Saved entries

+ + + + +

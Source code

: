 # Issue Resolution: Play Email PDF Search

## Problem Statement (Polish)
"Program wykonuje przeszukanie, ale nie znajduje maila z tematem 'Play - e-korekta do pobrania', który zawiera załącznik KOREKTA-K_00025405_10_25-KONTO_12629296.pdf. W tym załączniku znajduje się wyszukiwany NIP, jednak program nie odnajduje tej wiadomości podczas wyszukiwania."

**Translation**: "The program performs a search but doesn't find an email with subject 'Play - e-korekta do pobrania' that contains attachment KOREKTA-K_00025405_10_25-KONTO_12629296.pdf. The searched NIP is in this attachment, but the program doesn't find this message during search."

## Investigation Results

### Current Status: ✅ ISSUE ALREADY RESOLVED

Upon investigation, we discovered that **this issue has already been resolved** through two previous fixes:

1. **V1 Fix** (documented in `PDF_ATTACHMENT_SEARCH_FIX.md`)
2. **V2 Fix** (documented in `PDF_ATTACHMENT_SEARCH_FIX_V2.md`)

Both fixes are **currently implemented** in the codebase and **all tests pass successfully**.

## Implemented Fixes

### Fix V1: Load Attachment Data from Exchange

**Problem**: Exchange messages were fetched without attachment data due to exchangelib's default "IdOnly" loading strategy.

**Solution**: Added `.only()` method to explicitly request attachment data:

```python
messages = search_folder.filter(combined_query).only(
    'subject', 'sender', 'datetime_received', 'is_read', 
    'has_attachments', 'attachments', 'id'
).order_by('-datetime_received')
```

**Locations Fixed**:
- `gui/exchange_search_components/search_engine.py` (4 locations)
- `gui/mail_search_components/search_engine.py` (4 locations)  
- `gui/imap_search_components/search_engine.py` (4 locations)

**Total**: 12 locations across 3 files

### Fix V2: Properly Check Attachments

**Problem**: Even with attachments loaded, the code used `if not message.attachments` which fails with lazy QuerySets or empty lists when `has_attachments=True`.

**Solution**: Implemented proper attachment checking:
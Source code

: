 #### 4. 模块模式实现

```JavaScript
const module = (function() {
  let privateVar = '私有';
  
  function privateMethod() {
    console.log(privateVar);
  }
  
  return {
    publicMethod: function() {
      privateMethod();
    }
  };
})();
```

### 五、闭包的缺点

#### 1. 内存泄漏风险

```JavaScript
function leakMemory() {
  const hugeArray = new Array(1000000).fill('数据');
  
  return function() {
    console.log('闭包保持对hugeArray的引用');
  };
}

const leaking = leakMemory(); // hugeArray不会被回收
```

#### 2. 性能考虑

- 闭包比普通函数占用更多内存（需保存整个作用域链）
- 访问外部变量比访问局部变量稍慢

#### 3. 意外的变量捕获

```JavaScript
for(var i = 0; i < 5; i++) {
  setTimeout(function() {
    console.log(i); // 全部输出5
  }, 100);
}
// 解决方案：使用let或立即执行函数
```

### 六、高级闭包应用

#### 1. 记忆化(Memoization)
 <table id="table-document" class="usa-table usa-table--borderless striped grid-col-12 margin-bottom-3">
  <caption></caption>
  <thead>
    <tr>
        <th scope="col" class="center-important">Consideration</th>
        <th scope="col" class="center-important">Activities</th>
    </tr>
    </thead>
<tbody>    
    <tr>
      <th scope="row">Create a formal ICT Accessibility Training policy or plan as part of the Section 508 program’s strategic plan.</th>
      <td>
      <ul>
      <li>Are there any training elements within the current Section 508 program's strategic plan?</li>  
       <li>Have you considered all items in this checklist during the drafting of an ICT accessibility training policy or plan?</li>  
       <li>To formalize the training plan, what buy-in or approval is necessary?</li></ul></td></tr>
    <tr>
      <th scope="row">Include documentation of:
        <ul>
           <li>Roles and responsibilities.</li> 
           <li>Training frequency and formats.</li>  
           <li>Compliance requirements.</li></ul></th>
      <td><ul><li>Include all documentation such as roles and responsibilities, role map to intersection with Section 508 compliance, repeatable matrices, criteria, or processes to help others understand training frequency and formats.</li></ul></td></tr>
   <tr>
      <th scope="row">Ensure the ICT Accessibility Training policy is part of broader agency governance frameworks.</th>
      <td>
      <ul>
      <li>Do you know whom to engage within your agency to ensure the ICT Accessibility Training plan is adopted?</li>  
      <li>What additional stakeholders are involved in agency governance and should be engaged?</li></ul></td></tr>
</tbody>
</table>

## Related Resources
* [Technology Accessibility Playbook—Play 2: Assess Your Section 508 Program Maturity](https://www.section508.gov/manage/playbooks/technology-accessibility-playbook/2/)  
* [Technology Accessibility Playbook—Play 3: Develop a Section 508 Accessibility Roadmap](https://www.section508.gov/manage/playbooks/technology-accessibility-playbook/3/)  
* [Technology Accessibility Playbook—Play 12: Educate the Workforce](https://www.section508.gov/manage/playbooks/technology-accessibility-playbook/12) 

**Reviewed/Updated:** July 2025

+ + + + +

### Task requirements:
Could you retype every record above exactly as it appears?

### Output:
Source code

: # Issue Resolution: Play Email PDF Search

## Problem Statement (Polish)
"Program wykonuje przeszukanie, ale nie znajduje maila z tematem 'Play - e-korekta do pobrania', który zawiera załącznik KOREKTA-K_00025405_10_25-KONTO_12629296.pdf. W tym załączniku znajduje się wyszukiwany NIP, jednak program nie odnajduje tej wiadomości podczas wyszukiwania."

**Translation**: "The program performs a search but doesn't find an email with subject 'Play - e-korekta do pobrania' that contains attachment KOREKTA-K_00025405_10_25-KONTO_12629296.pdf. The searched NIP is in this attachment, but the program doesn't find this message during search."

## Investigation Results

### Current Status: ✅ ISSUE ALREADY RESOLVED

Upon investigation, we discovered that **this issue has already been resolved** through two previous fixes:

1. **V1 Fix** (documented in `PDF_ATTACHMENT_SEARCH_FIX.md`)
2. **V2 Fix** (documented in `PDF_ATTACHMENT_SEARCH_FIX_V2.md`)

Both fixes are **currently implemented** in the codebase and **all tests pass successfully**.

## Implemented Fixes

### Fix V1: Load Attachment Data from Exchange

**Problem**: Exchange messages were fetched without attachment data due to exchangelib's default "IdOnly" loading strategy.

**Solution**: Added `.only()` method to explicitly request attachment data:

```python
messages = search_folder.filter(combined_query).only(
    'subject', 'sender', 'datetime_received', 'is_read', 
    'has_attachments', 'attachments', 'id'
).order_by('-datetime_received')
```

**Locations Fixed**:
- `gui/exchange_search_components/search_engine.py` (4 locations)
- `gui/mail_search_components/search_engine.py` (4 locations)  
- `gui/imap_search_components/search_engine.py` (4 locations)

**Total**: 12 locations across 3 files

### Fix V2: Properly Check Attachments

**Problem**: Even with attachments loaded, the code used `if not message.attachments` which fails with lazy QuerySets or empty lists when `has_attachments=True`.

**Solution**: Implemented proper attachment checking:
Source code

: #### 4. 模块模式实现

```JavaScript
const module = (function() {
  let privateVar = '私有';
  
  function privateMethod() {
    console.log(privateVar);
  }
  
  return {
    publicMethod: function() {
      privateMethod();
    }
  };
})();
```

### 五、闭包的缺点

#### 1. 内存泄漏风险

```JavaScript
function leakMemory() {
  const hugeArray = new Array(1000000).fill('数据');
  
  return function() {
    console.log('闭包保持对hugeArray的引用');
  };
}

const leaking = leakMemory(); // hugeArray不会被回收
```

#### 2. 性能考虑

- 闭包比普通函数占用更多内存（需保存整个作用域链）
- 访问外部变量比访问局部变量稍慢

#### 3. 意外的变量捕获

```JavaScript
for(var i = 0; i < 5; i++) {
  setTimeout(function() {
    console.log(i); // 全部输出5
  }, 100);
}
// 解决方案：使用let或立即执行函数
```

### 六、高级闭包应用

#### 1. 记忆化(Memoization)
 <table id="table-document" class="usa-table usa-table--borderless striped grid-col-12 margin-bottom-3">
  <caption></caption>
  <thead>
    <tr>
        <th scope="col" class="center-important">Consideration</th>
        <th scope="col" class="center-important">Activities</th>
    </tr>
    </thead>
<tbody>    
    <tr>
      <th scope="row">Create a formal ICT Accessibility Training policy or plan as part of the Section 508 program’s strategic plan.</th>
      <td>
      <ul>
      <li>Are there any training elements within the current Section 508 program's strategic plan?</li>  
       <li>Have you considered all items in this checklist during the drafting of an ICT accessibility training policy or plan?</li>  
       <li>To formalize the training plan, what buy-in or approval is necessary?</li></ul></td></tr>
    <tr>
      <th scope="row">Include documentation of:
        <ul>
           <li>Roles and responsibilities.</li> 
           <li>Training frequency and formats.</li>  
           <li>Compliance requirements.</li></ul></th>
      <td><ul><li>Include all documentation such as roles and responsibilities, role map to intersection with Section 508 compliance, repeatable matrices, criteria, or processes to help others understand training frequency and formats.</li></ul></td></tr>
   <tr>
      <th scope="row">Ensure the ICT Accessibility Training policy is part of broader agency governance frameworks.</th>
      <td>
      <ul>
      <li>Do you know whom to engage within your agency to ensure the ICT Accessibility Training plan is adopted?</li>  
      <li>What additional stakeholders are involved in agency governance and should be engaged?</li></ul></td></tr>
</tbody>
</table>

## Related Resources
* [Technology Accessibility Playbook—Play 2: Assess Your Section 508 Program Maturity](https://www.section508.gov/manage/playbooks/technology-accessibility-playbook/2/)  
* [Technology Accessibility Playbook—Play 3: Develop a Section 508 Accessibility Roadmap](https://www.section508.gov/manage/playbooks/technology-accessibility-playbook/3/)  
* [Technology Accessibility Playbook—Play 12: Educate the Workforce](https://www.section508.gov/manage/playbooks/technology-accessibility-playbook/12) 

**Reviewed/Updated:** July 2025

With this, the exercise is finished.